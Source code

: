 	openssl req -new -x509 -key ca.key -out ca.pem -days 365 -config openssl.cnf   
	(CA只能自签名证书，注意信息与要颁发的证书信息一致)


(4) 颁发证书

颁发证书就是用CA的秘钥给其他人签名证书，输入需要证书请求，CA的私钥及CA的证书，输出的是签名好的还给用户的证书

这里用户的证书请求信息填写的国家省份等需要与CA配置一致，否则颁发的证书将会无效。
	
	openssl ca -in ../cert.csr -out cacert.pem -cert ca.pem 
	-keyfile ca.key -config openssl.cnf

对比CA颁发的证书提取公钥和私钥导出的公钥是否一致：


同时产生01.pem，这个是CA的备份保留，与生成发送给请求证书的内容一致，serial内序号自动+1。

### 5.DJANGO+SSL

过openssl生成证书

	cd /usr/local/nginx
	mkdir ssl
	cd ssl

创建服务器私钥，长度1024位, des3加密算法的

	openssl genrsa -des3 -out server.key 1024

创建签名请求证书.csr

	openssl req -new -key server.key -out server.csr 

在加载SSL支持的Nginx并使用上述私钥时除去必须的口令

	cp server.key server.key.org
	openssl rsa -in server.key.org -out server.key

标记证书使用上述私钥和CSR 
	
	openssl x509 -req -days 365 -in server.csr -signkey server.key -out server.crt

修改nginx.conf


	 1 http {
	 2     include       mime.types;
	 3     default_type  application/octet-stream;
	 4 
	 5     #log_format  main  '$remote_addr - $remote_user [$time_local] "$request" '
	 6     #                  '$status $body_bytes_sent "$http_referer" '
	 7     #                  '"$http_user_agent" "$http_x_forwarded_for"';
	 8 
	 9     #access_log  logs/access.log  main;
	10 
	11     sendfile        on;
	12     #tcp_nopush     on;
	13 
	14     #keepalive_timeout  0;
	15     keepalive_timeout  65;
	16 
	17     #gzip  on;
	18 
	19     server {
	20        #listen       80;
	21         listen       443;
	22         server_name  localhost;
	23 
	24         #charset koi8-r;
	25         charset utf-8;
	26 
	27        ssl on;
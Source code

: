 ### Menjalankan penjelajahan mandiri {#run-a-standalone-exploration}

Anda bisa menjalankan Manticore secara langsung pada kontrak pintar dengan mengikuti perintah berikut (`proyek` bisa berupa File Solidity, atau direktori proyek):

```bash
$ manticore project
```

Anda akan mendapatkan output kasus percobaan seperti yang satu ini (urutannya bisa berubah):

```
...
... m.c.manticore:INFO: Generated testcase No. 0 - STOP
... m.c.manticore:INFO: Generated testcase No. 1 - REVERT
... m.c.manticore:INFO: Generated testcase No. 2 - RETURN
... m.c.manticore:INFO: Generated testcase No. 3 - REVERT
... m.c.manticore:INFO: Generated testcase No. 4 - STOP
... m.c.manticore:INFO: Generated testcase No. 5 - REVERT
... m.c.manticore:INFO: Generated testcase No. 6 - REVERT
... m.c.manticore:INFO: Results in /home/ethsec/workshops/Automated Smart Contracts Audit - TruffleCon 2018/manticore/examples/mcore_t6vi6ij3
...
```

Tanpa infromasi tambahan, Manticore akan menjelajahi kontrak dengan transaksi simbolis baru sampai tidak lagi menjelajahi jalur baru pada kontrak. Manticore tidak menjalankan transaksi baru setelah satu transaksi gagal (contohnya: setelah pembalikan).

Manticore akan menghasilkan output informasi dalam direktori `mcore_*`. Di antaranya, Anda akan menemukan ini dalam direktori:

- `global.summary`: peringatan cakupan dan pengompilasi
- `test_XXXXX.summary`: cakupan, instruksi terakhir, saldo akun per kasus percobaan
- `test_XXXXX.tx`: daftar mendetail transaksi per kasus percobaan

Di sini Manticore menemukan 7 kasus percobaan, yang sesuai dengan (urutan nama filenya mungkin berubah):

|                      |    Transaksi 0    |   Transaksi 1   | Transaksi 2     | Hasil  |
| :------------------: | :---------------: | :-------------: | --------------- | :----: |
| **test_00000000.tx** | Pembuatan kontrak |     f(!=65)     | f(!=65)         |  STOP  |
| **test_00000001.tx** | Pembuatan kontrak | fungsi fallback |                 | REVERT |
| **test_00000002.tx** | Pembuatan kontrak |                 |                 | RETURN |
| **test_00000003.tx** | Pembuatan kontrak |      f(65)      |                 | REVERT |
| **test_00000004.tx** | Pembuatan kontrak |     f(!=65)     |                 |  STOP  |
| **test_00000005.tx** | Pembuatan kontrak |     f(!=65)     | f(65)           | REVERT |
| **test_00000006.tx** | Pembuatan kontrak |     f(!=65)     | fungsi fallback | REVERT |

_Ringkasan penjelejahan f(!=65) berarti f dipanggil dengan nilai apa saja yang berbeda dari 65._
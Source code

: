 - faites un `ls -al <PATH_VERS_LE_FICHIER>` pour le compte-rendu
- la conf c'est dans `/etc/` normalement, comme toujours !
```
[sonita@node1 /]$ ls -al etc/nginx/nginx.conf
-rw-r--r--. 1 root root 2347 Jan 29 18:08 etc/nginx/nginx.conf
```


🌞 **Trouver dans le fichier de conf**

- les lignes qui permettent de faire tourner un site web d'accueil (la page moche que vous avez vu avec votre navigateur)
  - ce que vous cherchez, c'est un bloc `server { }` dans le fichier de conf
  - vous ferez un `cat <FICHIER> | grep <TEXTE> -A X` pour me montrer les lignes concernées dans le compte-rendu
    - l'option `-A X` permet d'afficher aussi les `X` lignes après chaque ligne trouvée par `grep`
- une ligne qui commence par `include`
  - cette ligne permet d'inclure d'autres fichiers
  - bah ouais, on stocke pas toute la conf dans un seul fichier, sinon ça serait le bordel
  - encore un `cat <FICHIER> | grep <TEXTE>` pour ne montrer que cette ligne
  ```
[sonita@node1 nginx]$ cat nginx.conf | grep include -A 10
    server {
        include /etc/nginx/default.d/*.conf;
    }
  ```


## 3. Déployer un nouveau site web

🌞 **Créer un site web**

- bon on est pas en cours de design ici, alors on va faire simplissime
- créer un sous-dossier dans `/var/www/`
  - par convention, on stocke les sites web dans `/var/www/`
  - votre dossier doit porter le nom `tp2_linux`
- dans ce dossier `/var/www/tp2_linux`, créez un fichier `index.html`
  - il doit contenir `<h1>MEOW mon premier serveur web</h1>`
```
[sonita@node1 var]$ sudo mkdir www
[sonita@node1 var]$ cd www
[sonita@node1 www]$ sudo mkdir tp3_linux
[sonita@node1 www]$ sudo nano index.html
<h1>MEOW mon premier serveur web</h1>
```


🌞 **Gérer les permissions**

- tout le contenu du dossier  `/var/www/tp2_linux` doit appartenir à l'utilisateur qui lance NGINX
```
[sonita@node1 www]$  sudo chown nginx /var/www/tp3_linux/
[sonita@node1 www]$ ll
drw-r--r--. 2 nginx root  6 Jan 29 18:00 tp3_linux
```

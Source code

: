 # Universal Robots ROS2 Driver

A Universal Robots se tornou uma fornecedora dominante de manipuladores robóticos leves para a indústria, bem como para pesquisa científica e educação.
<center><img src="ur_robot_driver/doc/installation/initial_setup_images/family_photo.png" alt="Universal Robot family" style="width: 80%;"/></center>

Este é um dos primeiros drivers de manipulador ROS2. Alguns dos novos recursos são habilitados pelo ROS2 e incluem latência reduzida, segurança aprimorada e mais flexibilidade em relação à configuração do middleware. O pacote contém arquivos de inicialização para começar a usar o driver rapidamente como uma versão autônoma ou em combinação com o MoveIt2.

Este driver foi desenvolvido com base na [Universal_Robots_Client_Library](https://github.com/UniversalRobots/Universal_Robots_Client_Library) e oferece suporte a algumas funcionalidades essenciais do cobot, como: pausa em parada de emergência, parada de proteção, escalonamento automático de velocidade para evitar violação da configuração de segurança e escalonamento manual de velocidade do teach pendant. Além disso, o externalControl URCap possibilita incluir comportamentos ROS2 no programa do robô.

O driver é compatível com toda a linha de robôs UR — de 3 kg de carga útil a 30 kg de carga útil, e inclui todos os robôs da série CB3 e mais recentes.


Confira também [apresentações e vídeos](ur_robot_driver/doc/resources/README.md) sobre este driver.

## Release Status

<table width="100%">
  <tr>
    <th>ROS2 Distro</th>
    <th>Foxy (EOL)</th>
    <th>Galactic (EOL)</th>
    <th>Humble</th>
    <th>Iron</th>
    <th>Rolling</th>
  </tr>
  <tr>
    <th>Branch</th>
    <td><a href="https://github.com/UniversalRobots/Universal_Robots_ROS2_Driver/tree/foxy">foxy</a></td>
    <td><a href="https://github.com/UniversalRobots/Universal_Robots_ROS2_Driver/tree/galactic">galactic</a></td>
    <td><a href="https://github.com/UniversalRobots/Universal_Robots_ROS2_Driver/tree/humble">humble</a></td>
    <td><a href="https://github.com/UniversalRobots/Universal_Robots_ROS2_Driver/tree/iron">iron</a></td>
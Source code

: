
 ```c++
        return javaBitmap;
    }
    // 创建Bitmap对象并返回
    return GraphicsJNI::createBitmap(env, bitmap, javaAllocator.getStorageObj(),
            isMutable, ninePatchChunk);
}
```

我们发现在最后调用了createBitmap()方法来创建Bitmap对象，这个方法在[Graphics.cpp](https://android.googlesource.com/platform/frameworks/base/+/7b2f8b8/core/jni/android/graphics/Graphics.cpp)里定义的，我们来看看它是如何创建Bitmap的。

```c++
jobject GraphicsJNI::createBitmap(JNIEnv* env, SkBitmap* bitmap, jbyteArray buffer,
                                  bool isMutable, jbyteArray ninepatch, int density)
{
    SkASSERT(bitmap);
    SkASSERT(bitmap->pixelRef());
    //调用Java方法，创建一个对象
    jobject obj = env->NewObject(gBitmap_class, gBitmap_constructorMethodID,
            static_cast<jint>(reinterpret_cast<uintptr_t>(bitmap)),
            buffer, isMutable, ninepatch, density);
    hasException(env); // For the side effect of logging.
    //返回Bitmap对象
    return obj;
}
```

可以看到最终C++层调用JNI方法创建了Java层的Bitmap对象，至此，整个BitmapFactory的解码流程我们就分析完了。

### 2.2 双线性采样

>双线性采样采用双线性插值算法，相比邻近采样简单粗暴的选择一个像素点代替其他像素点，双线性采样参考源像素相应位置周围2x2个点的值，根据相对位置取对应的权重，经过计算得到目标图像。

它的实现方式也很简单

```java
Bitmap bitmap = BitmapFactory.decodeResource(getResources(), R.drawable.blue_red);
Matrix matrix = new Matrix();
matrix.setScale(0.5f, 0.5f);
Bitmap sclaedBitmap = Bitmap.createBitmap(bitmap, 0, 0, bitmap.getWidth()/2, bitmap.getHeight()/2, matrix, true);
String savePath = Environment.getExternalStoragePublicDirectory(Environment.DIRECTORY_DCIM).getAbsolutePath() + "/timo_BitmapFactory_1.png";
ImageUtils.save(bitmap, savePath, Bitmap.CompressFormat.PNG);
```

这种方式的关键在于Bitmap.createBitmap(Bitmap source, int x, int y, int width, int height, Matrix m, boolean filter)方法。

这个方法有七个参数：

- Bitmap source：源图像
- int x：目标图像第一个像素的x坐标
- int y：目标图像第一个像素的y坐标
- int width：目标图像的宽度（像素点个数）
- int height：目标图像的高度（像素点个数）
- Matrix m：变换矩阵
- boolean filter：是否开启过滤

====================

» Your task
An exact copy of the lines above between the line holding "过openssl生成证书" and the line holding "cp server.key server.key.org", inclusive, is the whole answer.

» Result for this exercise
过openssl生成证书

	cd /usr/local/nginx
	mkdir ssl
	cd ssl

创建服务器私钥，长度1024位, des3加密算法的

	openssl genrsa -des3 -out server.key 1024

创建签名请求证书.csr

	openssl req -new -key server.key -out server.csr 

在加载SSL支持的Nginx并使用上述私钥时除去必须的口令

	cp server.key server.key.org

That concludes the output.